Consumo de cerveza

Hace poco se celebraba el Día Mundial de la Cerveza. Una de las bebidas alcohólicas favoritas de muchas personas. Su consumo suele estar relacionado con celebraciones, reuniones entre amigos o como acompañamiento a almuerzos y cenas. Y es que, ¿Quien puede resistirse a una jarra de cerveza bien fresquita una calurosa tarde de verano? Si encima os decimos que el consumo responsable de una cerveza al día es beneficioso para la salud , ¿qué más podemos pedir?

Con un sabor muy peculiar, la cerveza está compuesta por malta (que aporta vitaminas y carbohidratos), Levadura, Lúpulo (le da frescor y tiene efecto sedante) agua (en su mayor proporción), silicio y gas carbónico. Hemos de decir que el aporte calórico que acompaña a la cerveza es muy bajo,  por lo que queda desmentido aquel mito acerca de que la cerveza engorda. Si tienes una “barriga cervecera” será porque no llevas unos hábitos muy saludables. Entre los beneficios que aporta la cerveza destacamos los siguientes:

Evita las enfermedades cardiovasculares.

Una de las cosas a tener en cuenta es que, con el consumo de cerveza, se elimina la grasa acumulada en las paredes de las arterias lo que hace que reduzca el colesterol malo y aumente el bueno. Al circular la sangre sin dificultad, el corazón funciona correctamente y conseguimos evitar y reducir el riesgo de  infartos.

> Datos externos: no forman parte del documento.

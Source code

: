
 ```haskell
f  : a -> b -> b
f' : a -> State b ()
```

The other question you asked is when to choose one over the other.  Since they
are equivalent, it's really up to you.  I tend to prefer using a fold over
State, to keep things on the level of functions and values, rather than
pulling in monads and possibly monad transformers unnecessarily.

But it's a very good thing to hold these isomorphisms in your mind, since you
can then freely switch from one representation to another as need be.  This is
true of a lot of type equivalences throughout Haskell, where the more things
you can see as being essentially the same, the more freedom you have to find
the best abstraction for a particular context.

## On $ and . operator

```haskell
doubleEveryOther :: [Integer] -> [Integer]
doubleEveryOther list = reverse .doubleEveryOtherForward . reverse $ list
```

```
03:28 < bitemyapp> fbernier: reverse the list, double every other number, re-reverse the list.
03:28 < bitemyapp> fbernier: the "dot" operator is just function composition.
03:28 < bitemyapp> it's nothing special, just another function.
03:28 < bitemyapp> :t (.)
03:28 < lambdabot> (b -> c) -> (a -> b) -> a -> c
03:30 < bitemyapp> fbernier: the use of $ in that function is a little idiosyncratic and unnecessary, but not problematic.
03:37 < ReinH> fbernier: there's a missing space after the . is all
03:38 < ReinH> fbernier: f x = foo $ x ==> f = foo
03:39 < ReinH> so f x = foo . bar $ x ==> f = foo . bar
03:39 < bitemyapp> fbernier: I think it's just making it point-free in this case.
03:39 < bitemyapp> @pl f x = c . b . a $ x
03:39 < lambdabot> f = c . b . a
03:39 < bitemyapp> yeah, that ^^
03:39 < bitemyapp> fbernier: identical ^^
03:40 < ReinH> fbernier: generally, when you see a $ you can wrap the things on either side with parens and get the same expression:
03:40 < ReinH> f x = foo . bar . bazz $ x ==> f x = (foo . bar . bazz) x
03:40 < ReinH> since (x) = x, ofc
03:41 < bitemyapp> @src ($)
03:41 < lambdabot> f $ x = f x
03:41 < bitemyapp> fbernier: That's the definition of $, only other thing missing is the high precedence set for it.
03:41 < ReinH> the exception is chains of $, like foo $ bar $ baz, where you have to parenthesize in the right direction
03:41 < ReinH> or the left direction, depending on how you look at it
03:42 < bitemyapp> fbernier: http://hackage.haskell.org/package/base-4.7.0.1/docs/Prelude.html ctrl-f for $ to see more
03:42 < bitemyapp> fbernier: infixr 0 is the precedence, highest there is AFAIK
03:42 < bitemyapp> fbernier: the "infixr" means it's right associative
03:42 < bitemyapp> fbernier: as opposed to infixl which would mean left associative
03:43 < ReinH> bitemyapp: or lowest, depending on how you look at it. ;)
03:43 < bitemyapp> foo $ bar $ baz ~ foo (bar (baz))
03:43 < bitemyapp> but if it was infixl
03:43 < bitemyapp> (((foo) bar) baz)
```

Mejora el sistema inmunológico.

Sobretodo en las mujeres. Está comprobado que un consumo moderado de cerveza reduce la posibilidad de contraer enfermedades infecciosas. De tal manera, se consigue que nuestro organismo tenga un sistema inmunológico mucho más fuerte.

Reduce el estreñimiento.

Ya que tiene un alto contenido en fibra, lo que ayuda a mejorar la digestión y hacer que el transito intestinal funcione mucho mejor. Añadir también que es muy rica en nutrientes.

Previene el Alzheimer.

Gracias a su alto contenido en silicio, que nos protege de las enfermedades neurodegenerativas.

Enriquece nuestros huesos.

El mismo silicio es uno de los elementos principales que actúa aumentando la densidad ósea. De esta forma se previene la aparición de la osteoporosis y el riesgo de fracturas en los huesos.

Prolonga la vida.

Esto se debe al gran número de antioxidantes que contiene, que protege nuestro organismo retrasando la oxidación y el envejecimiento de las células. Como consecuencia nos ayuda a prolongar nuestra esperanza de vida un poco más.

Además de todo lo visto, hemos de añadir que la cerveza también previene la diabetes, mejora la memoria, combate el insomnio e, incluso se puede utilizar en numerosos tratamientos de belleza.  Además, si no te apetece beber alcohol, siempre te puedes tomar una sin. Aporta prácticamente los mismos beneficios.

Para terminar esta entradas debemos hacer hincapié acerca del consumo responsable de toda bebida alcohólica.